Albert Camus, an existentialist/ absurdist, detailed a story titled The Myth of Sisyphus. In this Sisyphus is a man condemned by the gods to roll a large rock to the top of a mountain. When the rock had reached the peak, it would go tumbling back to the bottom of the mountain and Sisyphus had to repeat rolling it back up the mountain. The gods had done this because they believed there was no greater punishment than to be forced to do meaningless and hopeless labor. It was mechanical. Not much a far throw from what we humans do now. We continue to do the same things over and over (work, school, getting ready, transportation) in a repetitive sequence. Of course, I questioned why anyone in their right mind would do these actions for no real value or reasoning. Many people may say that they did it to get luxuries that they have dreamed of happening, but could I not argue that most of those people never get what they dreamt of? And the ones that do, well… what do they do after? Come up with something new that they also may never achieve and only go through aggravation and irritation trying. But this may go into what the quality of life is and that’s not the point I am trying to make persay. Camus may bring up the thought of suicide. That some people may find life so absurd or meaningless that they may decide to end it all. But not me. To me, suicide is illogical and, therefore, has little point to it. Even though life may have this absurdity, it still allows millions upon billions of possibilities. Sure, suicide is a possibility; however, it has no other knowable possibilities attached to it. All possibilities, besides suicide, have millions more attached to them; therefore, suicide is an illogical action in my book.

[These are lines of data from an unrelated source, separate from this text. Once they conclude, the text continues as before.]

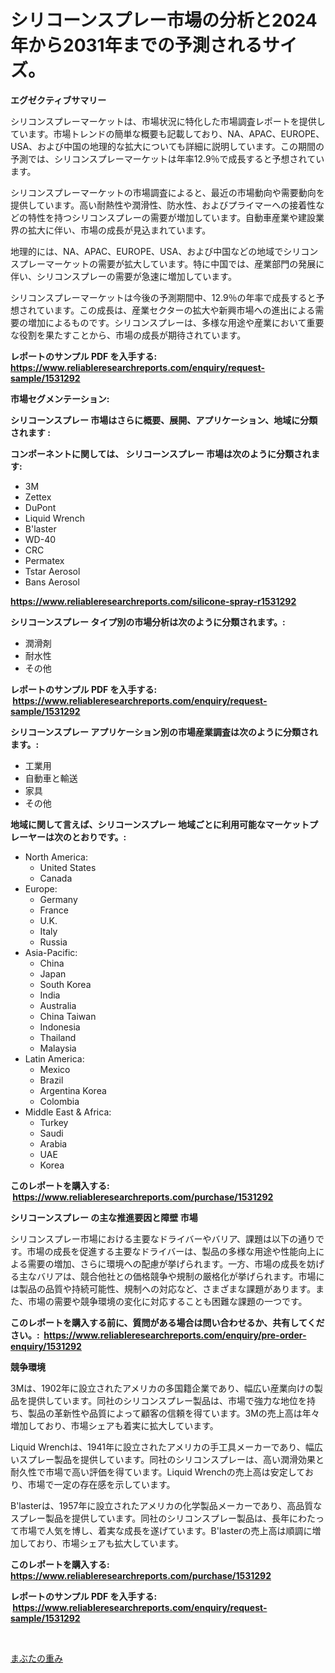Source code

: <p><h1>シリコーンスプレー市場の分析と2024年から2031年までの予測されるサイズ。</h1></p><p><strong>エグゼクティブサマリー</strong></p>
<p><p>シリコンスプレーマーケットは、市場状況に特化した市場調査レポートを提供しています。市場トレンドの簡単な概要も記載しており、NA、APAC、EUROPE、USA、および中国の地理的な拡大についても詳細に説明しています。この期間の予測では、シリコンスプレーマーケットは年率12.9％で成長すると予想されています。</p><p>シリコンスプレーマーケットの市場調査によると、最近の市場動向や需要動向を提供しています。高い耐熱性や潤滑性、防水性、およびプライマーへの接着性などの特性を持つシリコンスプレーの需要が増加しています。自動車産業や建設業界の拡大に伴い、市場の成長が見込まれています。</p><p>地理的には、NA、APAC、EUROPE、USA、および中国などの地域でシリコンスプレーマーケットの需要が拡大しています。特に中国では、産業部門の発展に伴い、シリコンスプレーの需要が急速に増加しています。</p><p>シリコンスプレーマーケットは今後の予測期間中、12.9％の年率で成長すると予想されています。この成長は、産業セクターの拡大や新興市場への進出による需要の増加によるものです。シリコンスプレーは、多様な用途や産業において重要な役割を果たすことから、市場の成長が期待されています。</p></p>
<p><strong>レポートのサンプル PDF を入手する: <a href="https://www.reliableresearchreports.com/enquiry/request-sample/1531292">https://www.reliableresearchreports.com/enquiry/request-sample/1531292</a></strong></p>
<p><strong>市場セグメンテーション:</strong></p>
<p><strong> シリコーンスプレー 市場はさらに概要、展開、アプリケーション、地域に分類されます :</strong></p>
<p><strong>コンポーネントに関しては、 シリコーンスプレー 市場は次のように分類されます: &nbsp;</strong></p>
<p><ul><li>3M</li><li>Zettex</li><li>DuPont</li><li>Liquid Wrench</li><li>B'laster</li><li>WD-40</li><li>CRC</li><li>Permatex</li><li>Tstar Aerosol</li><li>Bans Aerosol</li></ul></p>
<p><strong><a href="https://www.reliableresearchreports.com/silicone-spray-r1531292">https://www.reliableresearchreports.com/silicone-spray-r1531292</a></strong></p>
<p><strong> シリコーンスプレー タイプ別の市場分析は次のように分類されます。:</strong></p>
<p><ul><li>潤滑剤</li><li>耐水性</li><li>その他</li></ul></p>
<p><strong>レポートのサンプル PDF を入手する: &nbsp;<a href="https://www.reliableresearchreports.com/enquiry/request-sample/1531292">https://www.reliableresearchreports.com/enquiry/request-sample/1531292</a></strong></p>
<p><strong> シリコーンスプレー アプリケーション別の市場産業調査は次のように分類されます。:</strong></p>
<p><ul><li>工業用</li><li>自動車と輸送</li><li>家具</li><li>その他</li></ul></p>
<p><strong>地域に関して言えば、シリコーンスプレー 地域ごとに利用可能なマーケットプレーヤーは次のとおりです。:</strong></p>
<p><ul>
    <li>
        North America:
        <ul>
            <li>United States</li>
            <li>Canada</li>
        </ul>
    </li>
    <li>
        Europe:
        <ul>
            <li>Germany</li>
            <li>France</li>
            <li>U.K.</li>
            <li>Italy</li>
            <li>Russia</li>
        </ul>
    </li>
    <li>
        Asia-Pacific:
        <ul>
            <li>China</li>
            <li>Japan</li>
            <li>South Korea</li>
            <li>India</li>
            <li>Australia</li>
            <li>China Taiwan</li>
            <li>Indonesia</li>
            <li>Thailand</li>
            <li>Malaysia</li>
        </ul>
    </li>
    <li>
        Latin America:
        <ul>
            <li>Mexico</li>
            <li>Brazil</li>
            <li>Argentina Korea</li>
            <li>Colombia</li>
        </ul>
    </li>
    <li>
        Middle East & Africa:
        <ul>
            <li>Turkey</li>
            <li>Saudi</li>
            <li>Arabia</li>
            <li>UAE</li>
            <li>Korea</li>
        </ul>
    </li>
    </ul></p>
<p><strong>このレポートを購入する: &nbsp;<a href="https://www.reliableresearchreports.com/purchase/1531292">https://www.reliableresearchreports.com/purchase/1531292</a></strong></p>
<p><strong>シリコーンスプレー の主な推進要因と障壁 市場</strong></p>
<p><p>シリコンスプレー市場における主要なドライバーやバリア、課題は以下の通りです。市場の成長を促進する主要なドライバーは、製品の多様な用途や性能向上による需要の増加、さらに環境への配慮が挙げられます。一方、市場の成長を妨げる主なバリアは、競合他社との価格競争や規制の厳格化が挙げられます。市場には製品の品質や持続可能性、規制への対応など、さまざまな課題があります。また、市場の需要や競争環境の変化に対応することも困難な課題の一つです。</p></p>
<p><strong>このレポートを購入する前に、質問がある場合は問い合わせるか、共有してください。:&nbsp; <a href="https://www.reliableresearchreports.com/enquiry/pre-order-enquiry/1531292">https://www.reliableresearchreports.com/enquiry/pre-order-enquiry/1531292</a></strong></p>
<p><strong>競争環境</strong></p>
<p><p>3Mは、1902年に設立されたアメリカの多国籍企業であり、幅広い産業向けの製品を提供しています。同社のシリコンスプレー製品は、市場で強力な地位を持ち、製品の革新性や品質によって顧客の信頼を得ています。3Mの売上高は年々増加しており、市場シェアも着実に拡大しています。</p><p>Liquid Wrenchは、1941年に設立されたアメリカの手工具メーカーであり、幅広いスプレー製品を提供しています。同社のシリコンスプレーは、高い潤滑効果と耐久性で市場で高い評価を得ています。Liquid Wrenchの売上高は安定しており、市場で一定の存在感を示しています。</p><p>B'lasterは、1957年に設立されたアメリカの化学製品メーカーであり、高品質なスプレー製品を提供しています。同社のシリコンスプレー製品は、長年にわたって市場で人気を博し、着実な成長を遂げています。B'lasterの売上高は順調に増加しており、市場シェアも拡大しています。</p></p>
<p><strong>このレポートを購入する: &nbsp; <a href="https://www.reliableresearchreports.com/purchase/1531292">https://www.reliableresearchreports.com/purchase/1531292</a></strong></p>
<p><strong>レポートのサンプル PDF を入手する: &nbsp;<a href="https://www.reliableresearchreports.com/enquiry/request-sample/1531292">https://www.reliableresearchreports.com/enquiry/request-sample/1531292</a></strong><strong></strong></p>
<p>&nbsp;</p>
<p><p><a href="https://github.com/Sophiaard2003/Market-Research-Report-List-1/blob/main/778700821772.md">まぶたの重み</a></p></p>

Camus also referred to Sisyphus again in his attempt to explain why suicide does not need to be the only answer. He comments that Sisyphus continues to roll the rock up the hill and does so without complaint and with content for his activity. Sisyphus is the hero. He has the ability to utilize this repetitiveness and allow himself to be better for it and above it’s punishment. I like this of the two options, Camus typically presents, more. Suicide or “enlightenment?” Why not pick the one that not only gives me the most possibilities, but it is also the one that may reap me the most reward regarding life. I may find life absurd, but Camus would argue that being aware of the absurdity that is life is how to truly find the edge of the absurd. The edge being a path less repetitive and full of adventure and “true” living.
Although I still question life and the absurd, I guess I can accept the above results to my thinking. I have written, on my own time, a paper that details that the absurd may actually teach us about outside realities or an “afterlife.” I still don’t get the point of life and I’m not entirely sure what will happen as my life continues to fly forward; however, I will continue to question with the `goal of finding the meaning of life. Though for this essay, specifically, I’d say only Camus can truly summarize with this quote, “Basically, at the very bottom of life, which seduces us all, there is only absurdity, and more absurdity. And maybe that’s what gives us our joy for living, because the only thing that can defeat absurdity is lucidity.”